* _REQUIRED ACTION_
Reproduce the material below line by line, beginning with its first line and ending with the line that contains "an array #10117"; leave out pictures.

* _STUDY MATERIAL_
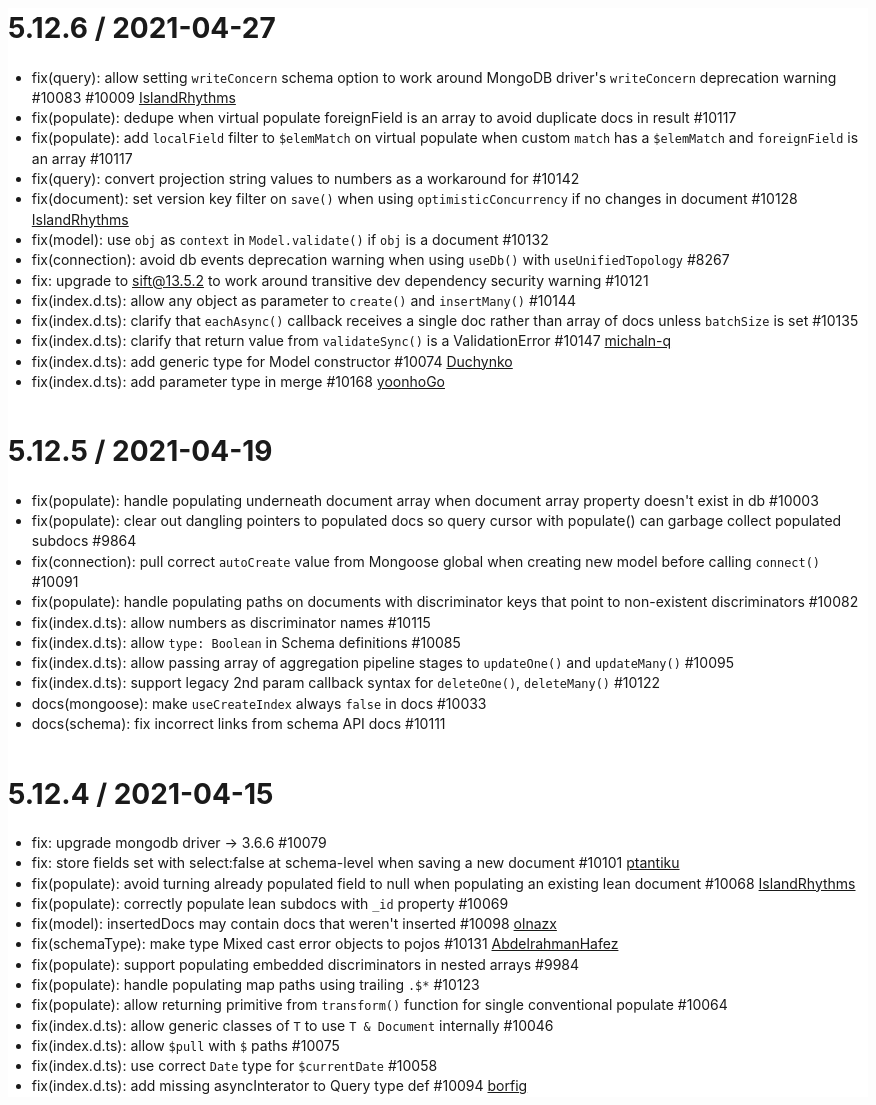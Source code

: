 5.12.6 / 2021-04-27
===================
 * fix(query): allow setting `writeConcern` schema option to work around MongoDB driver's `writeConcern` deprecation warning #10083 #10009 [IslandRhythms](https://github.com/IslandRhythms)
 * fix(populate): dedupe when virtual populate foreignField is an array to avoid duplicate docs in result #10117
 * fix(populate): add `localField` filter to `$elemMatch` on virtual populate when custom `match` has a `$elemMatch` and `foreignField` is an array #10117
 * fix(query): convert projection string values to numbers as a workaround for #10142
 * fix(document): set version key filter on `save()` when using `optimisticConcurrency` if no changes in document #10128 [IslandRhythms](https://github.com/IslandRhythms)
 * fix(model): use `obj` as `context` in `Model.validate()` if `obj` is a document #10132
 * fix(connection): avoid db events deprecation warning when using `useDb()` with `useUnifiedTopology` #8267
 * fix: upgrade to sift@13.5.2 to work around transitive dev dependency security warning #10121
 * fix(index.d.ts): allow any object as parameter to `create()` and `insertMany()` #10144
 * fix(index.d.ts): clarify that `eachAsync()` callback receives a single doc rather than array of docs unless `batchSize` is set #10135
 * fix(index.d.ts): clarify that return value from `validateSync()` is a ValidationError #10147 [michaln-q](https://github.com/michaln-q)
 * fix(index.d.ts): add generic type for Model constructor #10074 [Duchynko](https://github.com/Duchynko)
 * fix(index.d.ts): add parameter type in merge #10168 [yoonhoGo](https://github.com/yoonhoGo)

5.12.5 / 2021-04-19
===================
 * fix(populate): handle populating underneath document array when document array property doesn't exist in db #10003
 * fix(populate): clear out dangling pointers to populated docs so query cursor with populate() can garbage collect populated subdocs #9864
 * fix(connection): pull correct `autoCreate` value from Mongoose global when creating new model before calling `connect()` #10091
 * fix(populate): handle populating paths on documents with discriminator keys that point to non-existent discriminators #10082
 * fix(index.d.ts): allow numbers as discriminator names #10115
 * fix(index.d.ts): allow `type: Boolean` in Schema definitions #10085
 * fix(index.d.ts): allow passing array of aggregation pipeline stages to `updateOne()` and `updateMany()` #10095
 * fix(index.d.ts): support legacy 2nd param callback syntax for `deleteOne()`, `deleteMany()` #10122
 * docs(mongoose): make `useCreateIndex` always `false` in docs #10033
 * docs(schema): fix incorrect links from schema API docs #10111

5.12.4 / 2021-04-15
===================
 * fix: upgrade mongodb driver -> 3.6.6 #10079
 * fix: store fields set with select:false at schema-level when saving a new document #10101 [ptantiku](https://github.com/ptantiku)
 * fix(populate): avoid turning already populated field to null when populating an existing lean document #10068 [IslandRhythms](https://github.com/IslandRhythms)
 * fix(populate): correctly populate lean subdocs with `_id` property #10069
 * fix(model): insertedDocs may contain docs that weren't inserted #10098 [olnazx](https://github.com/olnazx)
 * fix(schemaType): make type Mixed cast error objects to pojos #10131 [AbdelrahmanHafez](https://github.com/AbdelrahmanHafez)
 * fix(populate): support populating embedded discriminators in nested arrays #9984
 * fix(populate): handle populating map paths using trailing `.$*` #10123
 * fix(populate): allow returning primitive from `transform()` function for single conventional populate #10064
 * fix(index.d.ts): allow generic classes of `T` to use `T & Document` internally #10046
 * fix(index.d.ts): allow `$pull` with `$` paths #10075
 * fix(index.d.ts): use correct `Date` type for `$currentDate` #10058
 * fix(index.d.ts): add missing asyncInterator to Query type def #10094 [borfig](https://github.com/borfig)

* _SOLVED EXERCISE_
Source code

: 5.12.6 / 2021-04-27
===================
 * fix(query): allow setting `writeConcern` schema option to work around MongoDB driver's `writeConcern` deprecation warning #10083 #10009 [IslandRhythms](https://github.com/IslandRhythms)
 * fix(populate): dedupe when virtual populate foreignField is an array to avoid duplicate docs in result #10117
 * fix(populate): add `localField` filter to `$elemMatch` on virtual populate when custom `match` has a `$elemMatch` and `foreignField` is an array #10117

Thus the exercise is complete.